The Media went on FIRE yesterday with reports that E. Jean Carroll, who Trump owes up to $88 Million for two sexual misconduct judgements was being investigated by Trump’s ‘Justice’ Dept…..
This morning?
The US Attorney in Illinois is strongly denying he’s NOT investigating Carroll….
The US Attorney General Blanche was Trump’s personal attorney back when and he HAS to say he’s hand’s off….
Sooooo?
It’s now that Blanche’s ‘people’ in the Washington D. C. DOJ that say they are looking at funding of a donation TO Carroll for her legal case against Trump….(The case could be stopped under Heavy media attention and blowback from Republicans)
It has been affirmed (A Appeals Court Concurred) that Carroll did NOT know who provided money to her case , something the DOJ seems to going back over….
Make NO mistake….
This IS about Carroll winning judgements against convicted criminal for sexual misconduct….
Not going after the victim herself, but the money she received to pursue her case IS going after Carroll herself….

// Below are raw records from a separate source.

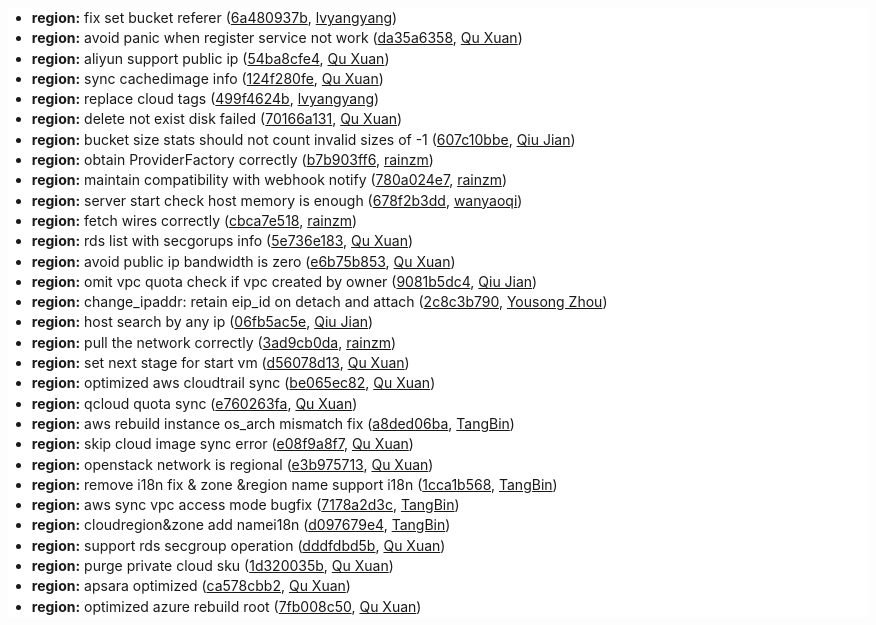 - **region:** fix set bucket referer ([6a480937b](https://github.com/yunionio/onecloud/commit/6a480937b8bbaa8169c52015122ecbb8c73460b1), [lvyangyang](mailto:lvyangyang@yunion.cn))
- **region:** avoid panic when register service not work ([da35a6358](https://github.com/yunionio/onecloud/commit/da35a6358614c6229ba3360b3177f873c092387b), [Qu Xuan](mailto:quxuan@yunionyun.com))
- **region:** aliyun support public ip ([54ba8cfe4](https://github.com/yunionio/onecloud/commit/54ba8cfe439a86b0b25174763b3e8927f8de7a64), [Qu Xuan](mailto:quxuan@yunionyun.com))
- **region:** sync cachedimage info ([124f280fe](https://github.com/yunionio/onecloud/commit/124f280fefb02375f630ad16d7e35fd400946682), [Qu Xuan](mailto:quxuan@yunionyun.com))
- **region:** replace cloud tags ([499f4624b](https://github.com/yunionio/onecloud/commit/499f4624b4a8eae289db76fd559b5a781408d433), [lvyangyang](mailto:lvyangyang@yunion.cn))
- **region:** delete not exist disk failed ([70166a131](https://github.com/yunionio/onecloud/commit/70166a131dd391d26dca84c93638149ccfa8b227), [Qu Xuan](mailto:quxuan@yunionyun.com))
- **region:** bucket size stats should not count invalid sizes of -1 ([607c10bbe](https://github.com/yunionio/onecloud/commit/607c10bbe4c54eed90daee42bdebd480030e6fd2), [Qiu Jian](mailto:qiujian@yunionyun.com))
- **region:** obtain ProviderFactory correctly ([b7b903ff6](https://github.com/yunionio/onecloud/commit/b7b903ff6711f68bbced30bbc96bd43e11dc7aa7), [rainzm](mailto:mjoycarry@gmail.com))
- **region:** maintain compatibility with webhook notify ([780a024e7](https://github.com/yunionio/onecloud/commit/780a024e7442e307341fb098f6dc18eb962d753a), [rainzm](mailto:mjoycarry@gmail.com))
- **region:** server start check host memory is enough ([678f2b3dd](https://github.com/yunionio/onecloud/commit/678f2b3dd4d8170b37545ee64cf3972f925af32a), [wanyaoqi](mailto:wanyaoqi@yunionyun.com))
- **region:** fetch wires correctly ([cbca7e518](https://github.com/yunionio/onecloud/commit/cbca7e5183d03acc3c0bbcdc6a19c72218be0a7d), [rainzm](mailto:mjoycarry@gmail.com))
- **region:** rds list with secgorups info ([5e736e183](https://github.com/yunionio/onecloud/commit/5e736e183871724e60b7ae1cbc6eeee1bd7ef109), [Qu Xuan](mailto:quxuan@yunionyun.com))
- **region:** avoid public ip bandwidth is zero ([e6b75b853](https://github.com/yunionio/onecloud/commit/e6b75b8537d2bba990221cb632b065fb2d6921fb), [Qu Xuan](mailto:quxuan@yunionyun.com))
- **region:** omit vpc quota check if vpc created by owner ([9081b5dc4](https://github.com/yunionio/onecloud/commit/9081b5dc4fc67a66c57c238afdee0c6aa3537fb3), [Qiu Jian](mailto:qiujian@yunionyun.com))
- **region:** change_ipaddr: retain eip_id on detach and attach ([2c8c3b790](https://github.com/yunionio/onecloud/commit/2c8c3b790724dbb5983aa98ffe550e15a0b4d7fd), [Yousong Zhou](mailto:zhouyousong@yunionyun.com))
- **region:** host search by any ip ([06fb5ac5e](https://github.com/yunionio/onecloud/commit/06fb5ac5ecf0c4c271c70da9e5c7f11a597bbc3d), [Qiu Jian](mailto:qiujian@yunionyun.com))
- **region:** pull the network correctly ([3ad9cb0da](https://github.com/yunionio/onecloud/commit/3ad9cb0dac7ee232846db6f15edb7c6bca548b85), [rainzm](mailto:mjoycarry@gmail.com))
- **region:** set next stage for start vm ([d56078d13](https://github.com/yunionio/onecloud/commit/d56078d13a1ac74897efa326931576be27876e4d), [Qu Xuan](mailto:quxuan@yunionyun.com))
- **region:** optimized aws cloudtrail sync ([be065ec82](https://github.com/yunionio/onecloud/commit/be065ec8262e6b0d9a02f17ab27fa5f6d9a55aa5), [Qu Xuan](mailto:quxuan@yunionyun.com))
- **region:** qcloud quota sync ([e760263fa](https://github.com/yunionio/onecloud/commit/e760263fab6bd389a684617b54e630452675a0a8), [Qu Xuan](mailto:quxuan@yunionyun.com))
- **region:** aws rebuild instance os_arch mismatch fix ([a8ded06ba](https://github.com/yunionio/onecloud/commit/a8ded06bac41ab38557514ce2155ebf3423ff400), [TangBin](mailto:tangbin@yunion.cn))
- **region:** skip cloud image sync error ([e08f9a8f7](https://github.com/yunionio/onecloud/commit/e08f9a8f7847992c6033d5679d9b0263779fb684), [Qu Xuan](mailto:quxuan@yunionyun.com))
- **region:** openstack network is regional ([e3b975713](https://github.com/yunionio/onecloud/commit/e3b9757132888413e0c3ba896936632710400486), [Qu Xuan](mailto:quxuan@yunionyun.com))
- **region:** remove i18n fix & zone &region name support i18n ([1cca1b568](https://github.com/yunionio/onecloud/commit/1cca1b56857a14bc1bbf8055b446829cd20f94f8), [TangBin](mailto:tangbin@yunion.cn))
- **region:** aws sync vpc access mode bugfix ([7178a2d3c](https://github.com/yunionio/onecloud/commit/7178a2d3c7e571da84944c7aa6b381b728d0b0a4), [TangBin](mailto:tangbin@yunion.cn))
- **region:** cloudregion&zone add namei18n ([d097679e4](https://github.com/yunionio/onecloud/commit/d097679e472f0fc2f69a04d99e304178b49cf3fd), [TangBin](mailto:tangbin@yunion.cn))
- **region:** support rds secgroup operation ([dddfdbd5b](https://github.com/yunionio/onecloud/commit/dddfdbd5b22784ebf53671d1b6bed2cef20b818f), [Qu Xuan](mailto:quxuan@yunionyun.com))
- **region:** purge private cloud sku ([1d320035b](https://github.com/yunionio/onecloud/commit/1d320035b18f425f2531d37c2adbcd68d8d08355), [Qu Xuan](mailto:quxuan@yunionyun.com))
- **region:** apsara optimized ([ca578cbb2](https://github.com/yunionio/onecloud/commit/ca578cbb27c790974cbcf3130d38f6dde31c82e3), [Qu Xuan](mailto:quxuan@yunionyun.com))
- **region:** optimized azure rebuild root ([7fb008c50](https://github.com/yunionio/onecloud/commit/7fb008c50bf6991d3ccbbe7af90730900f18fa64), [Qu Xuan](mailto:quxuan@yunionyun.com))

This IS a classic reason while women worry about stepping up against rich men when they are wronged……
And things get worse when ANYONE hold’s Donald Trump up to the law….
The investigation involves donations made by a nonprofit founded by the liberal billionaire Reid Hoffman to pay for Ms. Carroll’s legal bills, according to people with knowledge of the matter who spoke on the condition of anonymity to discuss an ongoing inquiry….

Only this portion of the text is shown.